Action item: Among the lines of the data, copy those that hold "master".

-- Supplied material follows --

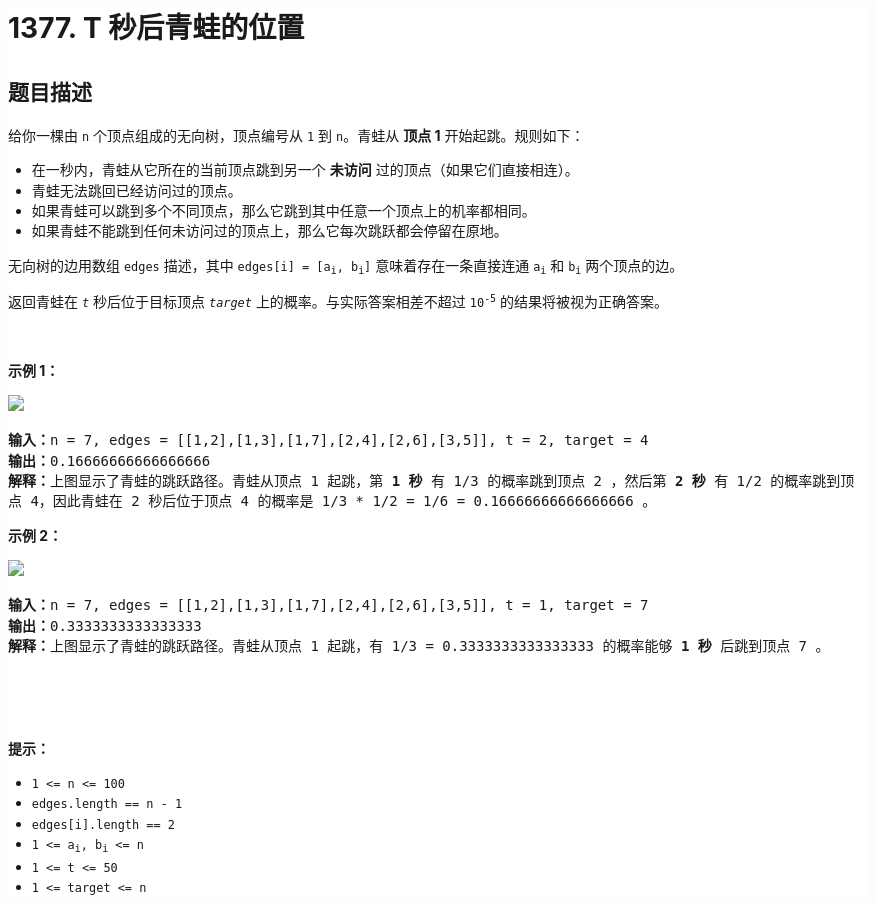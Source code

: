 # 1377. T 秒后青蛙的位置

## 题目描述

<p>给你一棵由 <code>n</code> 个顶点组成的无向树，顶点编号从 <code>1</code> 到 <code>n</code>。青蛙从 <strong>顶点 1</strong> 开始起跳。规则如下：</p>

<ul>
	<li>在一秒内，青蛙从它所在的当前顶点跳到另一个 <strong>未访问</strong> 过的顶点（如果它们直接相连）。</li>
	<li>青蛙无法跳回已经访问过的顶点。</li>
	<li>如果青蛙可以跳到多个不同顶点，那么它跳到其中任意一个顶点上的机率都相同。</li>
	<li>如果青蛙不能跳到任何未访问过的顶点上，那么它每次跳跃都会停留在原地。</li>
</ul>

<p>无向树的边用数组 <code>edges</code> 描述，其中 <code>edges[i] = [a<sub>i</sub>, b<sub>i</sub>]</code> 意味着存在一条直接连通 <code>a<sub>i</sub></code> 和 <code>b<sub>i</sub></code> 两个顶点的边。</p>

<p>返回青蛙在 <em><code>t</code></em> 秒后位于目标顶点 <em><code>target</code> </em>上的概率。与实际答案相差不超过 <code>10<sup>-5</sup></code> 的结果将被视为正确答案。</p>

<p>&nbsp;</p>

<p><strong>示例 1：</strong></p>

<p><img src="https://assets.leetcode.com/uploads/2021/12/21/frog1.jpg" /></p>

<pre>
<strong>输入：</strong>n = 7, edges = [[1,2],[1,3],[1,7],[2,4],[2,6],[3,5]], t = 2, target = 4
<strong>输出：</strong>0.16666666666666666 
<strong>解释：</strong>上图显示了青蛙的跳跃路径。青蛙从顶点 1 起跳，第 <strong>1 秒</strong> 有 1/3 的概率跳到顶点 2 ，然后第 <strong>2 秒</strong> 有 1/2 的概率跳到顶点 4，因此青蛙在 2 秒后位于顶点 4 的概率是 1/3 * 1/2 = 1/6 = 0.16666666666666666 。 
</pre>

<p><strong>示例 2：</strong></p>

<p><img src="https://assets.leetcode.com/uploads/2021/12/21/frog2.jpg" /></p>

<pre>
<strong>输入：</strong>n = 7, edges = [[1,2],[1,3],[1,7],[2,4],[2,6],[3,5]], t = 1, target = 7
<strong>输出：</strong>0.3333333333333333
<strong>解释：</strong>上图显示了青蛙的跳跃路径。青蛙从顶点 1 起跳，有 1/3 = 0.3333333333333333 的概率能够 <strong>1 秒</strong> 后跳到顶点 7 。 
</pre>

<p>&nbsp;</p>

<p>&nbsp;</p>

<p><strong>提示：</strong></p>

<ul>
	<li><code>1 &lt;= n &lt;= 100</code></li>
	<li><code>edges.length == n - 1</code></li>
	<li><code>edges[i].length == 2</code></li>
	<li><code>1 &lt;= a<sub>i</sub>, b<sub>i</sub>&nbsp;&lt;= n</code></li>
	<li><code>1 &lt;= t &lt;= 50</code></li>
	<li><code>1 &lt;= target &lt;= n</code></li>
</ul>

-- Supplied material concluded --
-- Supplied material follows --

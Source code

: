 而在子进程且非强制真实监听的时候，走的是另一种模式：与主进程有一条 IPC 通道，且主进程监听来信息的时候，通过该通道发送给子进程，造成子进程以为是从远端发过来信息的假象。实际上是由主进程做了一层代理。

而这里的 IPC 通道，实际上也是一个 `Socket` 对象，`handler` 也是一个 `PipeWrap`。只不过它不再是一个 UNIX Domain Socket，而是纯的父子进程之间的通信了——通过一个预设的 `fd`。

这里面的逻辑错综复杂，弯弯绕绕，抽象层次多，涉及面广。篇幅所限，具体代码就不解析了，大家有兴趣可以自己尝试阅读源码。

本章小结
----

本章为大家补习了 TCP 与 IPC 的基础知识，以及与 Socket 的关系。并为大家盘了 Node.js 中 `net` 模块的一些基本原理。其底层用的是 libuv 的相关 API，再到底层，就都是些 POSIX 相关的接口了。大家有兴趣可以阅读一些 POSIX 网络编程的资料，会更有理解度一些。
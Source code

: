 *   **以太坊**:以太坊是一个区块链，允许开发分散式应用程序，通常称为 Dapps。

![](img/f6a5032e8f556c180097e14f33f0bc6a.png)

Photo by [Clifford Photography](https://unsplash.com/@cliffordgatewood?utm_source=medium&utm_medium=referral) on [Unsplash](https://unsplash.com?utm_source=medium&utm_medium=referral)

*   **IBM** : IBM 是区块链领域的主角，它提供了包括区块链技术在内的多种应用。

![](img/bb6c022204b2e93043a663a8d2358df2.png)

-- Supplied material concluded --
-- Supplied material follows --

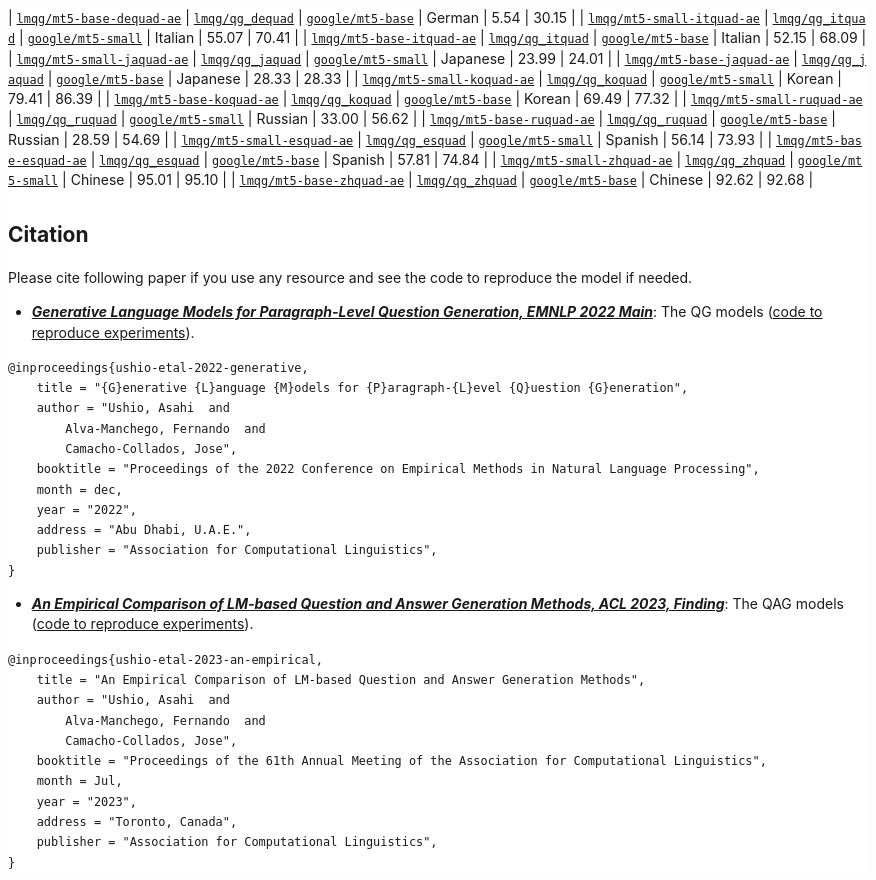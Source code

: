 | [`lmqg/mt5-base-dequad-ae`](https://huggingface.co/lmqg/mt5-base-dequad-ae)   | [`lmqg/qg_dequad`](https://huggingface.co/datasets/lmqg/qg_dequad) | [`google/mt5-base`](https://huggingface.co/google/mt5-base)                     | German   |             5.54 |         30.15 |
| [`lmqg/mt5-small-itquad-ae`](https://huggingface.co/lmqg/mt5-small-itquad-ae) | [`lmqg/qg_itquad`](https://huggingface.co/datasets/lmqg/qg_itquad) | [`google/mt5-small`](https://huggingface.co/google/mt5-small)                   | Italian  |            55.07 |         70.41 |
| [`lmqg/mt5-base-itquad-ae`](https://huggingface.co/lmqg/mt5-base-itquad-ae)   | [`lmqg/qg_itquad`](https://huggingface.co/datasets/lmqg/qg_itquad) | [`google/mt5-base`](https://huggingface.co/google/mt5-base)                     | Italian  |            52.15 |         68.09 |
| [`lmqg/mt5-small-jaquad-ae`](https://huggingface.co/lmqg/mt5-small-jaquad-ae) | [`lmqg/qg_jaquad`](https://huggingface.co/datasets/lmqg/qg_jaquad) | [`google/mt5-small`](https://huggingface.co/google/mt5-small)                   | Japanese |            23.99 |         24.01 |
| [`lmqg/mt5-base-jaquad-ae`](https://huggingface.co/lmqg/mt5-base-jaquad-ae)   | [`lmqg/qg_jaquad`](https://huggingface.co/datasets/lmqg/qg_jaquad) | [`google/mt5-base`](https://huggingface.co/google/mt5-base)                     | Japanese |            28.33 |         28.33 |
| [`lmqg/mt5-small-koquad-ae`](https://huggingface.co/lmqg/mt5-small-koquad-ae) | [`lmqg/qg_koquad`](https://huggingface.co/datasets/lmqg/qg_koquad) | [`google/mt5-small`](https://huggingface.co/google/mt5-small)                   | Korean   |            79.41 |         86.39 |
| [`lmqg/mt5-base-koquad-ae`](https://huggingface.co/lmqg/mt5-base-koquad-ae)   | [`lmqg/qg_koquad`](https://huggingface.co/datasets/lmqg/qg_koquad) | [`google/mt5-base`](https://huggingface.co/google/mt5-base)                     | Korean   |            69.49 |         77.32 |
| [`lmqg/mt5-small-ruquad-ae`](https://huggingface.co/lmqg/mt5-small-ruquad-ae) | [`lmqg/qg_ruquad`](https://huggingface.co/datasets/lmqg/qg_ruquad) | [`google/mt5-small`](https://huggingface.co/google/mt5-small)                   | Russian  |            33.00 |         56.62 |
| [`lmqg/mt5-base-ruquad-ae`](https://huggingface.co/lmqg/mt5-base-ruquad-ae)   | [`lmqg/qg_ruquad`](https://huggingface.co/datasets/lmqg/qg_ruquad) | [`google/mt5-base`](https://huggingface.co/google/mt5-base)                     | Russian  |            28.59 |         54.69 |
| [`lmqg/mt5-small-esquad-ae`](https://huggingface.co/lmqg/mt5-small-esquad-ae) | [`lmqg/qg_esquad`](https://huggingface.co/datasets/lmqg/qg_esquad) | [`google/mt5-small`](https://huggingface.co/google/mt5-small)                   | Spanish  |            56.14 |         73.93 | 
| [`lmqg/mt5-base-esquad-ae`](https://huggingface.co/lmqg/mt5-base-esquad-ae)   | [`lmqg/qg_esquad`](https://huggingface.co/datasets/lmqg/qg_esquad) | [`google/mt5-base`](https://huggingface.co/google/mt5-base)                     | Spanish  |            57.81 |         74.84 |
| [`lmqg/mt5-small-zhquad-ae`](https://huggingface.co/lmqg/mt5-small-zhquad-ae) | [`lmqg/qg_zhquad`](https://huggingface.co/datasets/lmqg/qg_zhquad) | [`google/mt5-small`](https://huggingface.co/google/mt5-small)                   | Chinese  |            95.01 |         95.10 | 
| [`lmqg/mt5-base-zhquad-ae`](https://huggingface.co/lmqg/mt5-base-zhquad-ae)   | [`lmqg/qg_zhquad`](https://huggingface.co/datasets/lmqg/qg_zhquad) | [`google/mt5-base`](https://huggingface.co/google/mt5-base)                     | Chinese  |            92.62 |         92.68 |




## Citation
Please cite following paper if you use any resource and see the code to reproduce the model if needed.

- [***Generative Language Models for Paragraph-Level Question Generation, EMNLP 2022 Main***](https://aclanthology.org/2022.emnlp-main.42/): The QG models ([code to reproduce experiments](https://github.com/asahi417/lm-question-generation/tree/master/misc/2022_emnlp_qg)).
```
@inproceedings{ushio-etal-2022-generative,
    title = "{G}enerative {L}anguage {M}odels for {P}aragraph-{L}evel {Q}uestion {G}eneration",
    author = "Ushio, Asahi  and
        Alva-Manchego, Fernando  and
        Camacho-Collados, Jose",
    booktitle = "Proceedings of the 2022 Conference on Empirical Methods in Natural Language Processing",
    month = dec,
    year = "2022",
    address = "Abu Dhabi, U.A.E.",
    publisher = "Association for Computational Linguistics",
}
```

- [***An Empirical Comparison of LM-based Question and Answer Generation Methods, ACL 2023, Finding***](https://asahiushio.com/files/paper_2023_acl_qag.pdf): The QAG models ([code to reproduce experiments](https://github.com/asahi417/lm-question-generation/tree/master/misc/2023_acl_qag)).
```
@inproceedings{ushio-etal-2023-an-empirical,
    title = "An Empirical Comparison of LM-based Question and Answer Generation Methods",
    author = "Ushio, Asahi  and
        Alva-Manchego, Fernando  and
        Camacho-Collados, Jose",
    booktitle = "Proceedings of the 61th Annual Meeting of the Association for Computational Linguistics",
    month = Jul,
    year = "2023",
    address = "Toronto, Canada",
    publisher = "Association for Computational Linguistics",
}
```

-- Supplied material concluded --

Your solution:
- [***Generative Language Models for Paragraph-Level Question Generation, EMNLP 2022 Main***](https://aclanthology.org/2022.emnlp-main.42/): The QG models ([code to reproduce experiments](https://github.com/asahi417/lm-question-generation/tree/master/misc/2022_emnlp_qg)).
- [***An Empirical Comparison of LM-based Question and Answer Generation Methods, ACL 2023, Finding***](https://asahiushio.com/files/paper_2023_acl_qag.pdf): The QAG models ([code to reproduce experiments](https://github.com/asahi417/lm-question-generation/tree/master/misc/2023_acl_qag)).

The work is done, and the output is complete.